So we bought a building. I think it was 2011. Now it matters. It matters because it is ours, and we matter because we are God’s. And we are God’s not in a generic sense–because we were created by God like everyone else–but because we are God’s chosen people being built like living stones into a spiritual house (1 Peter 2:5). It’s pretty grandiose. Being a Christian is pretty grandiose. Many Christians are just grandiose and not very christian. That’s what Christians may be best known for- saying they are something they really aren’t- being concerned with what is on the outside and not really experiencing any transformation on the inside.
Jesus had a couple of things to say about that. “First clean the inside of the cup and dish, and then the outside also will be clean… You are like whitewashed tombs, which look beautiful on the outside but on the inside are full of the bones of the dead and everything unclean. In the same way, on the outside you appear to people as righteous but on the inside you are full of hypocrisy and wickedness.(Matthew 23:26-28)
I know for a fact that the inside of 3800 Marlton Pike is clean–not just because the cleaning team is awesome 🙂 but because our Public Meetings are a place for Jesus’ transformation. They are a place where people encounter Christians who are not whitewashed. We know what dead bones we carry around inside of us and we are free to name them and continue to let Jesus clean us out. We’ve got the no faking thing down even if we hide our true selves from time to time when our fear rises up.
It seems that part and parcel to that sort of honesty is a scrutiny which can be detrimental to our mission. We are working with what’s on the inside. We are sometimes very aware of how far we are falling short and we are okay with that. We’re in process. And focus on that process keeps us from putting very much out there. We aren’t “there” yet so we won’t put ourselves out there either.

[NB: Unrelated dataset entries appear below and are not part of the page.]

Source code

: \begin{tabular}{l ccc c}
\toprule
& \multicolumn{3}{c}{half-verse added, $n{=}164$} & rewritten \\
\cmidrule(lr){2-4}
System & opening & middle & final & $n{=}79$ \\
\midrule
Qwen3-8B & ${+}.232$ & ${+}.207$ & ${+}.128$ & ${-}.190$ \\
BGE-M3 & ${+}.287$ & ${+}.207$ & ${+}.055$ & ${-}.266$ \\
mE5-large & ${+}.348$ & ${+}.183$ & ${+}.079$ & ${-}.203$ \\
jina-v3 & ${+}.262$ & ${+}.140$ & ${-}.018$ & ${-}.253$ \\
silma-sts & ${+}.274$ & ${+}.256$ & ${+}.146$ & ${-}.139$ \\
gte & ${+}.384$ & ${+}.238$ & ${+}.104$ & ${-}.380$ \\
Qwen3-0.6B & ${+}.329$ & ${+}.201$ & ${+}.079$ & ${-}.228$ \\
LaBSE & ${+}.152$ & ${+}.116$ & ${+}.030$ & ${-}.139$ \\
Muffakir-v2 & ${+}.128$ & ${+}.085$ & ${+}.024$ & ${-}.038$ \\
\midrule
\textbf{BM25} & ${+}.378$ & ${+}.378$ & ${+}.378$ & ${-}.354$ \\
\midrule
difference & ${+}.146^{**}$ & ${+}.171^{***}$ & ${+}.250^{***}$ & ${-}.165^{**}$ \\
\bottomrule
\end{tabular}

But Jesus is there and Jesus is here. Let’s not forget that our house that used to be akin to a Hoarders episode is now a livable space and there are just dirty dishes in the sink and the carpet needs to be vacuumed. Jesus has brought us a long way and we want to let as many people as possible get into this house, so to speak.
This requires some curb appeal. We need to put ourselves out there, be aware of our appearance and how the world receives us. Folks don’t know us or love us before they do, and before they do they will know about us or know what we look like. So trying to make ourselves look a little better on Marlton Pike this week, I got us a new sign. It’s a small way to put ourselves out there, but I think a great improvement to what was there. What other improvements to our curb appeal could we do? how could we make ourselves known and make room for the next person at 3800 Marlton Pike?
A brainstorm (that could be continued by you in the comments)
- Paint a mural along the whole front of the buiiding just below the roof line
- Mow the lawn regularly
- Park on the street at the Public Meeting so there’s room in the parking lot for guests
- Get a directional sign on 130
3 responses to “Why Curb Appeal and Everything Else Matters”
I love the sign. Sidewalk chalk combined with the childrens team or art direction.
I love the sign. Sidewalk chalk combined with art direction, or the children’s team.